**TASK GOAL**
How many lines within the records include the word "lineární"? Only that number should be given.

BEGIN

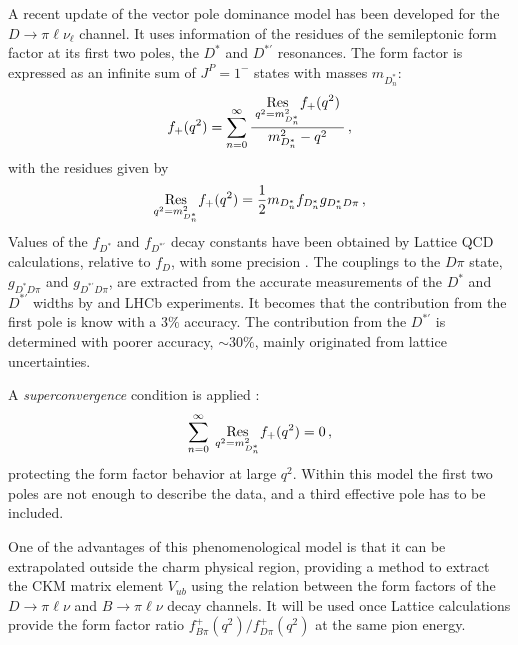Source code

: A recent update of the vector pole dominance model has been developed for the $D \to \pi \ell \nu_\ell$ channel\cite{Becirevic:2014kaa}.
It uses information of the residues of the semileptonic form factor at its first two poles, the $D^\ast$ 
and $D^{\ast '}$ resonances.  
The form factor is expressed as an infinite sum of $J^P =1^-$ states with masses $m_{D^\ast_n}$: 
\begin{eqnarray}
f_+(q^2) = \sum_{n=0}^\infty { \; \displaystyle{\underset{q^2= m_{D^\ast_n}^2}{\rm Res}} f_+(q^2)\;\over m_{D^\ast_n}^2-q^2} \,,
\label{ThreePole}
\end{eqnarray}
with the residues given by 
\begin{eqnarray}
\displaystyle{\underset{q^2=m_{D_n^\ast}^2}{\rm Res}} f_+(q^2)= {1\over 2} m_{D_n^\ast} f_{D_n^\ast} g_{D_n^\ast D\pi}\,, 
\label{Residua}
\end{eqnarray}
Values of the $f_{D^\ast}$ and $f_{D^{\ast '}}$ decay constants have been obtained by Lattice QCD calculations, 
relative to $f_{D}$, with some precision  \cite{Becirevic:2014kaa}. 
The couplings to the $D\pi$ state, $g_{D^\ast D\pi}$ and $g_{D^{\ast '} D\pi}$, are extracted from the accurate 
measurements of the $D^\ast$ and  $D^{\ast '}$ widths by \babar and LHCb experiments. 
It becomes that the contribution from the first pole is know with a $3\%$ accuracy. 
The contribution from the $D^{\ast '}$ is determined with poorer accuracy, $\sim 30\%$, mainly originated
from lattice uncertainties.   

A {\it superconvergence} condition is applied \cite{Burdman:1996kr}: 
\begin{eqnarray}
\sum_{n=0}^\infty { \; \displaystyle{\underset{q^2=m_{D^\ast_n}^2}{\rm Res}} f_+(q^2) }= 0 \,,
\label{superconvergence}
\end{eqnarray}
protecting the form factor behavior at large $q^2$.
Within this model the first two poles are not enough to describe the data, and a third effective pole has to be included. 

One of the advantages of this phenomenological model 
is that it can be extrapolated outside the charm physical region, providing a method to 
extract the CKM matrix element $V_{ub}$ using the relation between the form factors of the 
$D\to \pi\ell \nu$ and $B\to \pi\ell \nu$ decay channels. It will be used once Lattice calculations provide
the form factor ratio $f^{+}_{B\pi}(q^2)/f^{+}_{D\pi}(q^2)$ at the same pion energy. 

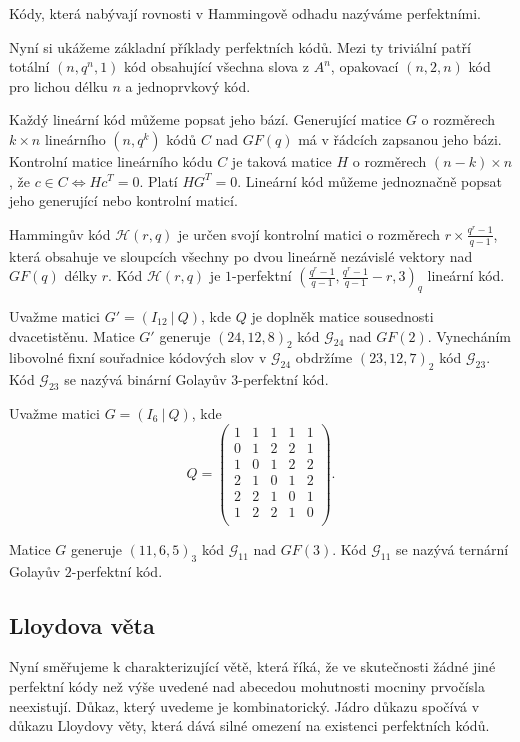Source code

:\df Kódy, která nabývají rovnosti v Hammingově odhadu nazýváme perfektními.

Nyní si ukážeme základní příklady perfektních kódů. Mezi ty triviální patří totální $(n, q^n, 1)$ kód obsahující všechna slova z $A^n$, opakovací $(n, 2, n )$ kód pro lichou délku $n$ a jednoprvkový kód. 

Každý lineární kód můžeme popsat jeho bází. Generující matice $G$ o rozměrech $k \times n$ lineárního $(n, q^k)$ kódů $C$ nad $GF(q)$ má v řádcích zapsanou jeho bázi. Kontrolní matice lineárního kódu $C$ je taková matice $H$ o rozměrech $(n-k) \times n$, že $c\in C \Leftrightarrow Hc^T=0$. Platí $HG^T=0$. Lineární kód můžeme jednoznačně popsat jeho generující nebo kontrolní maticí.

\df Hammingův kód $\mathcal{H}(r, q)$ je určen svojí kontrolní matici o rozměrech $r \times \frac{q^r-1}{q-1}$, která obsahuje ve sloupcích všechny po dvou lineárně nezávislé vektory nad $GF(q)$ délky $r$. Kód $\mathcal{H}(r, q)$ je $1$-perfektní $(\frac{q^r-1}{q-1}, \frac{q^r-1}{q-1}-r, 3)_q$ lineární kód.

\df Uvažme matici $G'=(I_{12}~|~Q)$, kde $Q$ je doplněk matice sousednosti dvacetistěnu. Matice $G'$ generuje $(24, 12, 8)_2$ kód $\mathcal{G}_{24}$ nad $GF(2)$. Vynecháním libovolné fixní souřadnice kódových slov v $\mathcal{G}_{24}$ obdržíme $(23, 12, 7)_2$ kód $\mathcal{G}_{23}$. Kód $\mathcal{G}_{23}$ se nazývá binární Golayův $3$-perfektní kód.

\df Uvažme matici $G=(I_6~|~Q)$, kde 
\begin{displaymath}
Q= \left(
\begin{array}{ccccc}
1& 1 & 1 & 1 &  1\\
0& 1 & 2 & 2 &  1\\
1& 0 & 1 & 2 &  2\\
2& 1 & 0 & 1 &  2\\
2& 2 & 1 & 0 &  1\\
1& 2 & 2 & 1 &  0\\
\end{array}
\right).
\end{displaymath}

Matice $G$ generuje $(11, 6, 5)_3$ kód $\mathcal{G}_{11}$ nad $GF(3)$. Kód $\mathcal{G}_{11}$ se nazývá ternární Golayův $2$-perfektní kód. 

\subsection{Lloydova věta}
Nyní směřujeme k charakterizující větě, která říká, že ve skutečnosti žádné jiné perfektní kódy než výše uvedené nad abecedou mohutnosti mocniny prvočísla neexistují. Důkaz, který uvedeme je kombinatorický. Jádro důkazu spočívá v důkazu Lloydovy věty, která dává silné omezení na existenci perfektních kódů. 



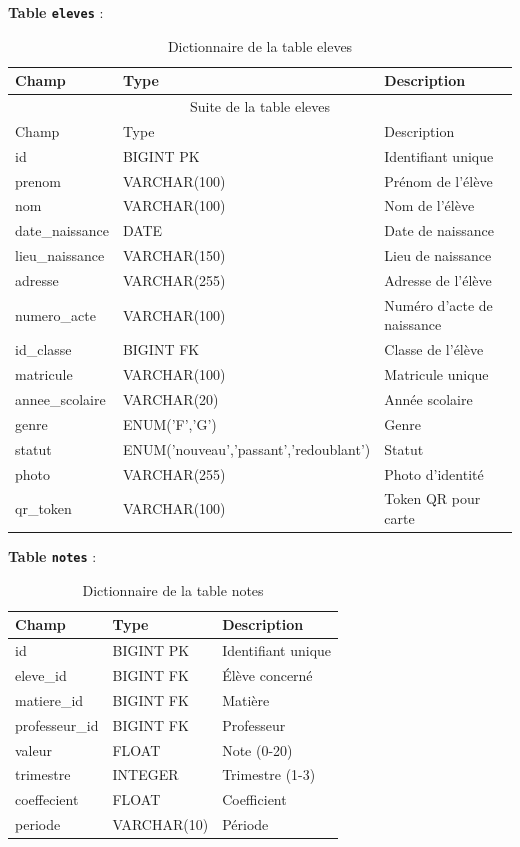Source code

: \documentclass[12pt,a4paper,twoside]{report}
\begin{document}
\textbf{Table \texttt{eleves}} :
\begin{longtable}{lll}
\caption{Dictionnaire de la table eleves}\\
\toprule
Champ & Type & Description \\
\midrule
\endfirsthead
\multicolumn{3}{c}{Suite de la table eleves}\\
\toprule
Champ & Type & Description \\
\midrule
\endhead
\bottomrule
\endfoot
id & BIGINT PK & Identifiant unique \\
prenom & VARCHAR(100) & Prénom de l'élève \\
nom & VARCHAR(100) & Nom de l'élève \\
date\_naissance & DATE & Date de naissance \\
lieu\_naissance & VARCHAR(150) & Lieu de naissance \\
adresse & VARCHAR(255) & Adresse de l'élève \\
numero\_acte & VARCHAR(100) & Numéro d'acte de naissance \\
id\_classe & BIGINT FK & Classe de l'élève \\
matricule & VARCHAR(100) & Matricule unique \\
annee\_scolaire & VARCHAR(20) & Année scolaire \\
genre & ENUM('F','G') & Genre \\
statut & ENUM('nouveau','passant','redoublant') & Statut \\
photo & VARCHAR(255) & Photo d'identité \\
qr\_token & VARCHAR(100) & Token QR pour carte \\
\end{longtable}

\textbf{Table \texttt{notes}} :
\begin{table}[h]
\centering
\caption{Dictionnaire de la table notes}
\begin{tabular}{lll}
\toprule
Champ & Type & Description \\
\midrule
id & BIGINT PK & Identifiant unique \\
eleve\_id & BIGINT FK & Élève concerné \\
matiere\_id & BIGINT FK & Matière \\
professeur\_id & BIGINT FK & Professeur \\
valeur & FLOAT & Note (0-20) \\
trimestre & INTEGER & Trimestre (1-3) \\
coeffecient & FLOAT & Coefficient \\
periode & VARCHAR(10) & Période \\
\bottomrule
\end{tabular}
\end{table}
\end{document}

END

**WRITTEN REPLY**
2